__Exercise goal__
Every entry should be repeated exactly as written.

= = = = = = =

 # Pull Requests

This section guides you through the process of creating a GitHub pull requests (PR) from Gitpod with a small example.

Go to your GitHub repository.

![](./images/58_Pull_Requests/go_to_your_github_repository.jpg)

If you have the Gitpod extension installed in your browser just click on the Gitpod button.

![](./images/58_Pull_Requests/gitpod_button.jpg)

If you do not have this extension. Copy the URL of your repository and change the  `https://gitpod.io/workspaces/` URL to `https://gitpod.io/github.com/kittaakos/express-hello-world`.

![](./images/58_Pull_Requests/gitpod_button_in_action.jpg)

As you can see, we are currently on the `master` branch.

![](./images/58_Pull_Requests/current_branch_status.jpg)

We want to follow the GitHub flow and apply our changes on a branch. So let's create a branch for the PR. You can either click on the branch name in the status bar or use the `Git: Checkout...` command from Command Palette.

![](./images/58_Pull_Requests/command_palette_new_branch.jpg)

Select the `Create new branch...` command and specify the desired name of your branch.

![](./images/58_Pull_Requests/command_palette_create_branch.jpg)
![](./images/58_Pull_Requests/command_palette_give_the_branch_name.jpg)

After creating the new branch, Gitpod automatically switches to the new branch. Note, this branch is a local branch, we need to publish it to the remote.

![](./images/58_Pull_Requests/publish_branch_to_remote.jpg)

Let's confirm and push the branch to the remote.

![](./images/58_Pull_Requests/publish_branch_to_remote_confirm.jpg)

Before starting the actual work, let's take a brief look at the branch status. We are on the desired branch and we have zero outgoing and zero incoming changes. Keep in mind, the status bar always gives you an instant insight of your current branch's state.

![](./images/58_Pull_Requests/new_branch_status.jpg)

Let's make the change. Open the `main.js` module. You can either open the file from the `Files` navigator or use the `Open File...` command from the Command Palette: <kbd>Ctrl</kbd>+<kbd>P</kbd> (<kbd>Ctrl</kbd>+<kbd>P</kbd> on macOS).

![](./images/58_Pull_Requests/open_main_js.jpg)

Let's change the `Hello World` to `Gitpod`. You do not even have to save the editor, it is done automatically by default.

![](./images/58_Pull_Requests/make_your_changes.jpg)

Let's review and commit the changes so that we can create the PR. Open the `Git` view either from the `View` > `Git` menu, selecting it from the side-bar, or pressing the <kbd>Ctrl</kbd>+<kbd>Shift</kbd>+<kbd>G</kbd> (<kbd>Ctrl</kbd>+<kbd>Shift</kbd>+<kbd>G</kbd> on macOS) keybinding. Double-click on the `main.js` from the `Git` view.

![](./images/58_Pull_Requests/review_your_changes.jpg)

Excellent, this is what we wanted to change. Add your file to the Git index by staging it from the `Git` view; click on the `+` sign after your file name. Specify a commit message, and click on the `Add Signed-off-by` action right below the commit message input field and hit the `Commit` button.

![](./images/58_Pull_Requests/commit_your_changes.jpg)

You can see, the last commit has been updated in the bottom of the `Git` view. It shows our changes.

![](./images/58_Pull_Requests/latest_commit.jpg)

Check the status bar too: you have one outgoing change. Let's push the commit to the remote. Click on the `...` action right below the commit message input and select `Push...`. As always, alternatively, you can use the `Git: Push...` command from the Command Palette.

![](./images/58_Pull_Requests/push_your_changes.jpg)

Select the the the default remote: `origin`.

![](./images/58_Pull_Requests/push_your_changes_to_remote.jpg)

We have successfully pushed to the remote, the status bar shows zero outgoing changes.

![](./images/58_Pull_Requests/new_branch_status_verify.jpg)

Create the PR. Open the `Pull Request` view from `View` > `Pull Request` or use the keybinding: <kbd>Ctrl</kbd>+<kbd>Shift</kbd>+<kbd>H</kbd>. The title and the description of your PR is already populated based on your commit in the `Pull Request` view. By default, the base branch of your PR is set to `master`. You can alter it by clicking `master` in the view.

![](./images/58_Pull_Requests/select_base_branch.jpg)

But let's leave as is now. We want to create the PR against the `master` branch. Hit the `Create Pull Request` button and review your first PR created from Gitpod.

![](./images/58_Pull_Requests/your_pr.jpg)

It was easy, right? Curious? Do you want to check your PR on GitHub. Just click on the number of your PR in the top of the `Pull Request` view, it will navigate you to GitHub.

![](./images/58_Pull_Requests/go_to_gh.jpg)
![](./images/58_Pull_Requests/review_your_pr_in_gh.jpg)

= = = = = = =

__Solution to this task__
 # Pull Requests

This section guides you through the process of creating a GitHub pull requests (PR) from Gitpod with a small example.

Go to your GitHub repository.

![](./images/58_Pull_Requests/go_to_your_github_repository.jpg)

If you have the Gitpod extension installed in your browser just click on the Gitpod button.

![](./images/58_Pull_Requests/gitpod_button.jpg)

If you do not have this extension. Copy the URL of your repository and change the  `https://gitpod.io/workspaces/` URL to `https://gitpod.io/github.com/kittaakos/express-hello-world`.

![](./images/58_Pull_Requests/gitpod_button_in_action.jpg)

As you can see, we are currently on the `master` branch.

![](./images/58_Pull_Requests/current_branch_status.jpg)

We want to follow the GitHub flow and apply our changes on a branch. So let's create a branch for the PR. You can either click on the branch name in the status bar or use the `Git: Checkout...` command from Command Palette.

![](./images/58_Pull_Requests/command_palette_new_branch.jpg)

Select the `Create new branch...` command and specify the desired name of your branch.

![](./images/58_Pull_Requests/command_palette_create_branch.jpg)
![](./images/58_Pull_Requests/command_palette_give_the_branch_name.jpg)

After creating the new branch, Gitpod automatically switches to the new branch. Note, this branch is a local branch, we need to publish it to the remote.

![](./images/58_Pull_Requests/publish_branch_to_remote.jpg)

Let's confirm and push the branch to the remote.

![](./images/58_Pull_Requests/publish_branch_to_remote_confirm.jpg)

Before starting the actual work, let's take a brief look at the branch status. We are on the desired branch and we have zero outgoing and zero incoming changes. Keep in mind, the status bar always gives you an instant insight of your current branch's state.

![](./images/58_Pull_Requests/new_branch_status.jpg)

Let's make the change. Open the `main.js` module. You can either open the file from the `Files` navigator or use the `Open File...` command from the Command Palette: <kbd>Ctrl</kbd>+<kbd>P</kbd> (<kbd>Ctrl</kbd>+<kbd>P</kbd> on macOS).

![](./images/58_Pull_Requests/open_main_js.jpg)

Let's change the `Hello World` to `Gitpod`. You do not even have to save the editor, it is done automatically by default.

![](./images/58_Pull_Requests/make_your_changes.jpg)

Let's review and commit the changes so that we can create the PR. Open the `Git` view either from the `View` > `Git` menu, selecting it from the side-bar, or pressing the <kbd>Ctrl</kbd>+<kbd>Shift</kbd>+<kbd>G</kbd> (<kbd>Ctrl</kbd>+<kbd>Shift</kbd>+<kbd>G</kbd> on macOS) keybinding. Double-click on the `main.js` from the `Git` view.

![](./images/58_Pull_Requests/review_your_changes.jpg)

Excellent, this is what we wanted to change. Add your file to the Git index by staging it from the `Git` view; click on the `+` sign after your file name. Specify a commit message, and click on the `Add Signed-off-by` action right below the commit message input field and hit the `Commit` button.

![](./images/58_Pull_Requests/commit_your_changes.jpg)

You can see, the last commit has been updated in the bottom of the `Git` view. It shows our changes.

![](./images/58_Pull_Requests/latest_commit.jpg)

Check the status bar too: you have one outgoing change. Let's push the commit to the remote. Click on the `...` action right below the commit message input and select `Push...`. As always, alternatively, you can use the `Git: Push...` command from the Command Palette.

![](./images/58_Pull_Requests/push_your_changes.jpg)

Select the the the default remote: `origin`.

![](./images/58_Pull_Requests/push_your_changes_to_remote.jpg)

We have successfully pushed to the remote, the status bar shows zero outgoing changes.

![](./images/58_Pull_Requests/new_branch_status_verify.jpg)

Create the PR. Open the `Pull Request` view from `View` > `Pull Request` or use the keybinding: <kbd>Ctrl</kbd>+<kbd>Shift</kbd>+<kbd>H</kbd>. The title and the description of your PR is already populated based on your commit in the `Pull Request` view. By default, the base branch of your PR is set to `master`. You can alter it by clicking `master` in the view.

![](./images/58_Pull_Requests/select_base_branch.jpg)

But let's leave as is now. We want to create the PR against the `master` branch. Hit the `Create Pull Request` button and review your first PR created from Gitpod.

![](./images/58_Pull_Requests/your_pr.jpg)

It was easy, right? Curious? Do you want to check your PR on GitHub. Just click on the number of your PR in the top of the `Pull Request` view, it will navigate you to GitHub.

![](./images/58_Pull_Requests/go_to_gh.jpg)
![](./images/58_Pull_Requests/review_your_pr_in_gh.jpg)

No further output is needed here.